How does the current law work?
The Marine and Coastal Area Act aims to strike a balance between the customary rights of Māori and the rights of all New Zealanders to access and use the foreshore and seabed. To do so, it first preserves a number of general rights for everyone, including rights of access, rights of navigation, and individual fishing rights. At the same time, it provides a way for Māori to have other rights upheld, if they can prove they have held and exclusively occupied the area since 1840, in accordance with tikanga, without substantial interruption.
Where those factors can be proven, applicants can be awarded customary marine title. Crucially, customary marine title does not override the rights of other individuals regarding access, navigation and fishing. However, it does give successful applicants a say over larger-scale corporate and commercial activities in their area. Examples of this might be commercial fishing, big building projects, or any other activity likely to have a major adverse effect on the environment. This is not the same as limiting private access.
Why does the government want to change the law?
In 2023, the Court of Appeal was asked to interpret the test for the recognition of customary marine title. The terms “exclusive occupation”, “in accordance with tikanga” and “without substantial interruption”, for example, all needed to be interpreted by the Court to make it clear exactly what they meant in practice. What if, for example, two iwi had control of an area according to their tikanga, which allowed each of those iwi to access that area, but excluded all others? Would that count as exclusive occupation under the law?
The Court of Appeal decision in 2023 clarified the relevant tests, but the government disagreed with the result. Normally when that occurs, the losing side can appeal the decision to the Supreme Court. That’s what happened in this case, but rather than wait for the Supreme Court’s decision, in 2024 the government introduced the Marine and Coastal Area (Takutai Moana) (Customary Marine Title) Amendment Bill. The bill was specifically designed to overrule the Court of Appeal decision.
The Waitangi Tribunal conducted an urgent inquiry on the government’s plans last year. Its report said that if the bill was introduced – which it subsequently was – it would breach the treaty principles of partnership, rangatiratanga, kāwanatanga, active protection and good government.
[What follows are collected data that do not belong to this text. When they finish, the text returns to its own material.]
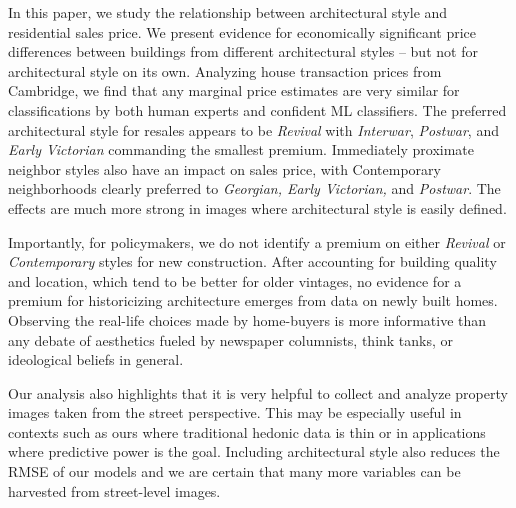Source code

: \documentclass[]{article}
\begin{document}
In this paper, we study the relationship between architectural style and residential sales price. We present evidence for economically significant price differences between buildings from different architectural styles -- but not for architectural style on its own. Analyzing house transaction prices from Cambridge, we find that any marginal price estimates are very similar for classifications by both human experts and confident ML classifiers. The preferred architectural style for resales appears to be \emph{Revival} with \emph{Interwar}, \emph{Postwar}, and \emph{Early Victorian} commanding the smallest premium. Immediately proximate neighbor styles also have an impact on sales price, with Contemporary neighborhoods clearly preferred to \emph{Georgian, Early Victorian,} and \emph{Postwar}. The effects are much more strong in images where architectural style is easily defined. 

Importantly, for policymakers, we do not identify a premium on either \emph{Revival} or \emph{Contemporary} styles for new construction. After accounting for building quality and location, which tend to be better for older vintages, no evidence for a premium for historicizing architecture emerges from data on newly built homes. Observing the real-life choices made by home-buyers is more informative than any debate of aesthetics fueled by newspaper columnists, think tanks, or ideological beliefs in general.

Our analysis also highlights that it is very helpful to collect and analyze property images taken from the street perspective. This may be especially useful in contexts such as ours where traditional hedonic data is thin or in applications where predictive power is the goal. Including architectural style also reduces the RMSE of our models and we are certain that many more variables can be harvested from street-level images.




\end{document}
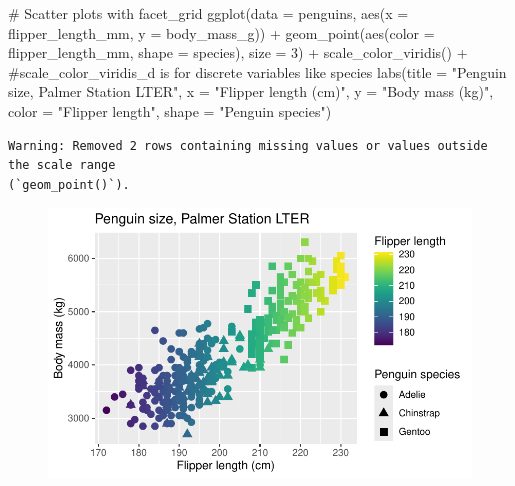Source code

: \documentclass[
  letterpaper,
  DIV=11,
  numbers=noendperiod]{scrreprt}
\newenvironment{Shaded}{\begin{snugshade}}{\end{snugshade}}
\newcommand{\AttributeTok}[1]{\textcolor[rgb]{0.40,0.45,0.13}{#1}}
\newcommand{\CommentTok}[1]{\textcolor[rgb]{0.37,0.37,0.37}{#1}}
\newcommand{\DecValTok}[1]{\textcolor[rgb]{0.68,0.00,0.00}{#1}}
\newcommand{\FunctionTok}[1]{\textcolor[rgb]{0.28,0.35,0.67}{#1}}
\newcommand{\NormalTok}[1]{\textcolor[rgb]{0.00,0.23,0.31}{#1}}
\newcommand{\SpecialCharTok}[1]{\textcolor[rgb]{0.37,0.37,0.37}{#1}}
\newcommand{\StringTok}[1]{\textcolor[rgb]{0.13,0.47,0.30}{#1}}
\begin{document}
\begin{Shaded}
\begin{Highlighting}[]
\CommentTok{\# Scatter plots with facet\_grid}
\FunctionTok{ggplot}\NormalTok{(}\AttributeTok{data =}\NormalTok{ penguins, }\FunctionTok{aes}\NormalTok{(}\AttributeTok{x =}\NormalTok{ flipper\_length\_mm, }\AttributeTok{y =}\NormalTok{ body\_mass\_g)) }\SpecialCharTok{+}
  \FunctionTok{geom\_point}\NormalTok{(}\FunctionTok{aes}\NormalTok{(}\AttributeTok{color =}\NormalTok{ flipper\_length\_mm, }\AttributeTok{shape =}\NormalTok{ species), }\AttributeTok{size =} \DecValTok{3}\NormalTok{) }\SpecialCharTok{+}
  \FunctionTok{scale\_color\_viridis}\NormalTok{() }\SpecialCharTok{+} \CommentTok{\#scale\_color\_viridis\_d is for discrete variables like species}
  \FunctionTok{labs}\NormalTok{(}\AttributeTok{title =} \StringTok{"Penguin size, Palmer Station LTER"}\NormalTok{,}
       \AttributeTok{x =} \StringTok{"Flipper length (cm)"}\NormalTok{,}
       \AttributeTok{y =} \StringTok{"Body mass (kg)"}\NormalTok{,}
       \AttributeTok{color =} \StringTok{"Flipper length"}\NormalTok{,}
       \AttributeTok{shape =} \StringTok{"Penguin species"}\NormalTok{)}
\end{Highlighting}
\end{Shaded}

\begin{verbatim}
Warning: Removed 2 rows containing missing values or values outside the scale range
(`geom_point()`).
\end{verbatim}

\begin{figure}[H]

{\centering \includegraphics{scripts/02_dataViz/class4_files/figure-pdf/viridis-1.pdf}

}

\end{figure}
\end{document}
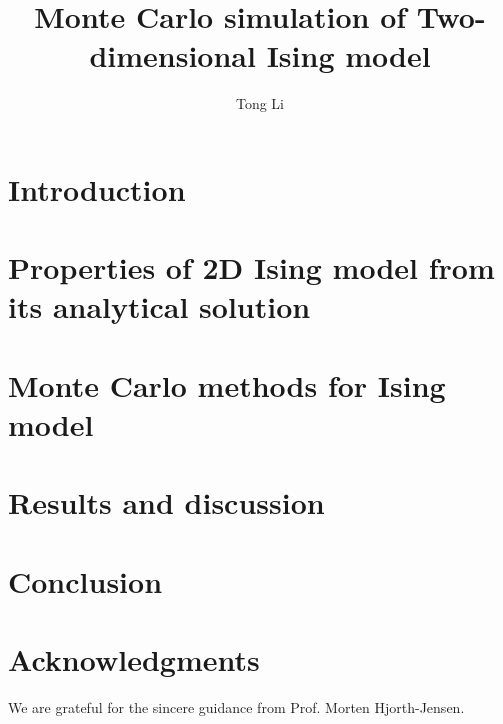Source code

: \documentclass{article}
\title{Monte Carlo simulation of Two-dimensional Ising model}
\author[1]{Tong Li}
\affil[1]{Department of Physics and Astronomy, Michigan State University}
\date{}
\begin{document}
\maketitle
\begin{abstract}\label{abstract}

\end{abstract}

\section{Introduction}\label{intro} 

	
\section{Properties of 2D Ising model from its analytical solution}\label{theory}

	
\section{Monte Carlo methods for Ising model}\label{method}

	
\section{Results and discussion}\label{results}

	
\section{Conclusion}\label{conclude}

	
\section*{Acknowledgments}
We are grateful for the sincere guidance from Prof. Morten Hjorth-Jensen. 
	
\nocite{*} 


\end{document}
Importantly, the Tribunal also dismissed the claim from the government that the bill was just about restoring parliament’s original intent, in part because that original intent included acknowledgment of te Tiriti o Waitangi. Chris Finlayson, the former attorney general who helped draft the original law in 2011, reiterated that point about parliament’s original intent earlier this week.
Did the Supreme Court case go ahead?
Yes, and it threw a spanner in the works for the government, but for an unexpected reason – the government won. The Supreme Court disagreed with aspects of the Court of Appeal’s interpretation and therefore decided to allow the government’s appeal, given “the importance of correctly stating the test”. The Supreme Court still disagreed with many of the government’s arguments, but nevertheless allowed the government’s appeal.
The decision left uncertainty as to what would happen next. The government had originally said that it just wanted to change the Court of Appeal decision, but the Supreme Court did that for them.
So what happens next?
If the bill goes through, it will make it far harder for Māori to have their customary rights to the foreshore and seabed acknowledged. The Waitangi Tribunal noted that this is a drastic change, and that there had been no identified public right or interest that requires protection which might justify such a change. As noted by leading Māori lawyer Natalie Coates, the only groups which stand to benefit from such a significant restriction on Māori land rights are those seeking to undertake commercial activity.
Although submissions on the bill closed on October 15 last year – with almost 6,700 submissions received – it is unlikely this is the last we’ll hear of this issue, especially given its very loaded history. When the Foreshore and Seabed Act was passed in 2004, tens of thousands took to the streets in protest. It would not be a surprise if 20 years later, we’re about to see the same response.